问题描述:
有两个整数序列a, b,大小都为n, 序列元素的值任意整数,无序。
要求:通过交换a, b 中的元素,使得sum(a)-sum(b),差最小。
例如:
var a=[80, 40, 60, 10, 20, 30];
var b=[10, 20, 50, 40, 30, 20];
分析:
近似最优算法:
当前数组a和数组b的和之差为:A = sum(a) – sum(b),a的第i个元素和b的第j个元素交换后,a和b的和之差为:
A’ = (sum(a) – a[i] + b[j]) – (sum(b) – b[j] + a[i])
= sum(a) – sum(b) – 2 (a[i] – b[j])
= A – 2 (a[i] – b[j])
设x= a[i] – b[j],A’ = A-2x,只要 0 < x <= A/2,则A’ < A。

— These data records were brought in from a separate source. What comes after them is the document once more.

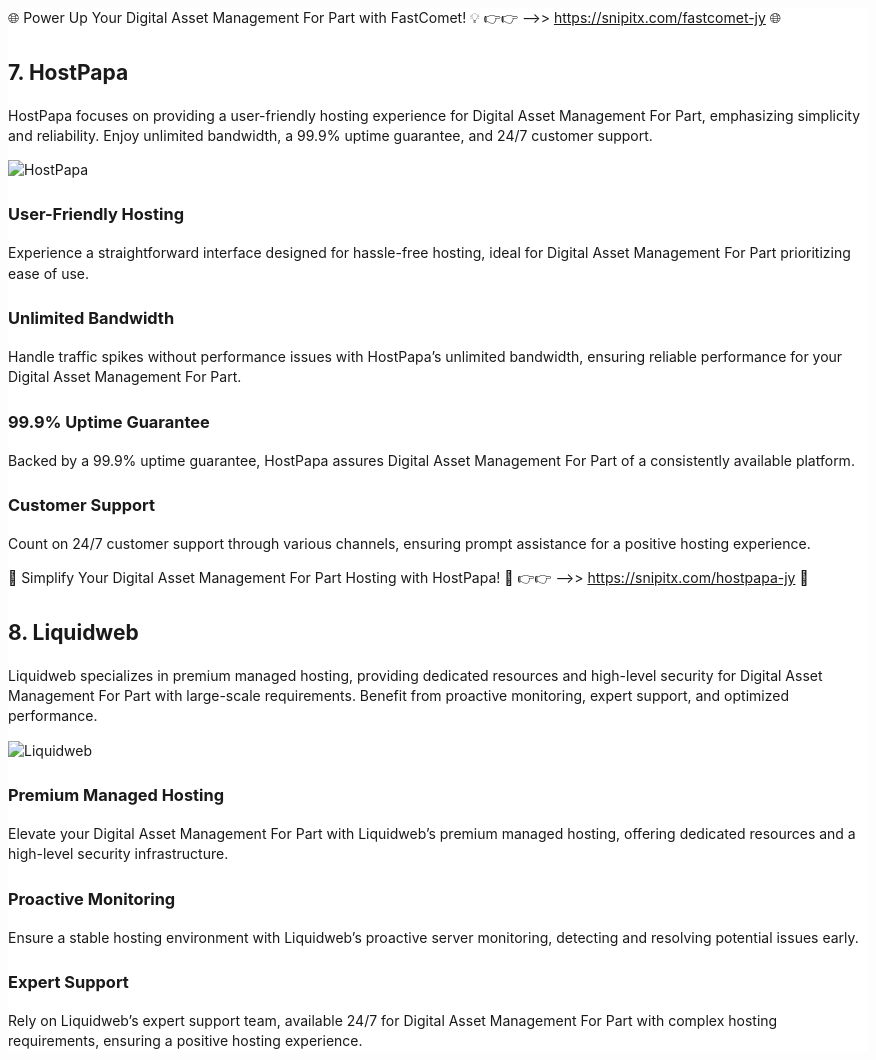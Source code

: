 🌐 Power Up Your Digital Asset Management For Part with FastComet! 💡
👉👉 -->> https://snipitx.com/fastcomet-jy 🌐

## 7. HostPapa

HostPapa focuses on providing a user-friendly hosting experience for Digital Asset Management For Part, emphasizing simplicity and reliability. Enjoy unlimited bandwidth, a 99.9% uptime guarantee, and 24/7 customer support.

![HostPapa](https://i.imgur.com/ouDTkvl.jpeg "HostPapa Hosting")

### User-Friendly Hosting
Experience a straightforward interface designed for hassle-free hosting, ideal for Digital Asset Management For Part prioritizing ease of use.

### Unlimited Bandwidth
Handle traffic spikes without performance issues with HostPapa’s unlimited bandwidth, ensuring reliable performance for your Digital Asset Management For Part.

### 99.9% Uptime Guarantee
Backed by a 99.9% uptime guarantee, HostPapa assures Digital Asset Management For Part of a consistently available platform.

### Customer Support
Count on 24/7 customer support through various channels, ensuring prompt assistance for a positive hosting experience.

🌈 Simplify Your Digital Asset Management For Part Hosting with HostPapa! 🚀
👉👉 -->> https://snipitx.com/hostpapa-jy 🚀

## 8. Liquidweb

Liquidweb specializes in premium managed hosting, providing dedicated resources and high-level security for Digital Asset Management For Part with large-scale requirements. Benefit from proactive monitoring, expert support, and optimized performance.

![Liquidweb](https://i.imgur.com/4IvT9SC.jpeg "Liquidweb Hosting")

### Premium Managed Hosting
Elevate your Digital Asset Management For Part with Liquidweb’s premium managed hosting, offering dedicated resources and a high-level security infrastructure.

### Proactive Monitoring
Ensure a stable hosting environment with Liquidweb’s proactive server monitoring, detecting and resolving potential issues early.

### Expert Support
Rely on Liquidweb’s expert support team, available 24/7 for Digital Asset Management For Part with complex hosting requirements, ensuring a positive hosting experience.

所以,目标就是寻找i和j,使得x在0和A/2之间,并且越接近A/2越好。直到找不到这样的x为止。
代码实现:
1 // 32.cc
2 #include <iostream>
3 using namespace std;
4
5 // 计算数组的和
6 int sum(const int* a, int n) {
7 int count = 0;
8 for (int i = 0; i < n; i++)
9 count += a[i];
10 return count;
11 }
12
13 // 交换数组元素得到平衡集
14 void balance_swap(int* a, int* b, int n) {
15 // a指向和比较大的集合
16 if (sum(a, n) < sum(b, n)) {
17 int* t = a;
18 a = b;
19 b = t;
20 }
21
22 bool loop = true;
23 while (loop) {
24 loop = false;
25 for (int i = 0; i < n; i++) {
26 for (int j = 0; j < n; j++) {
27 int diff = a[i] - b[j];
28 int A = sum(a, n) - sum(b, n);
29 if (diff > 0 && diff < A / 2) {
30 loop = true;
31 int tmp = a[i];
32 a[i] = b[j];
33 b[j] = tmp;
34 }
35 }
36 }
37 }
38 }
39
40 // 打印数组元素
41 void print(const int* a, int n) {
42 for (int i = 0; i < n; i++)
43 cout << a[i] << " ";
44 cout << endl;
45 }
46
47 int main() {
48 int a[] = {80, 40, 60, 10, 20, 30};
49 int b[] = {10, 20, 50, 40, 30, 20};
50 int n = sizeof(a) / sizeof(int);
51
52 balance_swap(a, b, n);
53
54 print(a, n);
55 print(b, n);
56
57 return 0;
58 }
输出:
$ ./a.exe 50 40 60 10 20 30 10 20 80 40 30 20
时间: 2024-11-08 21:35:35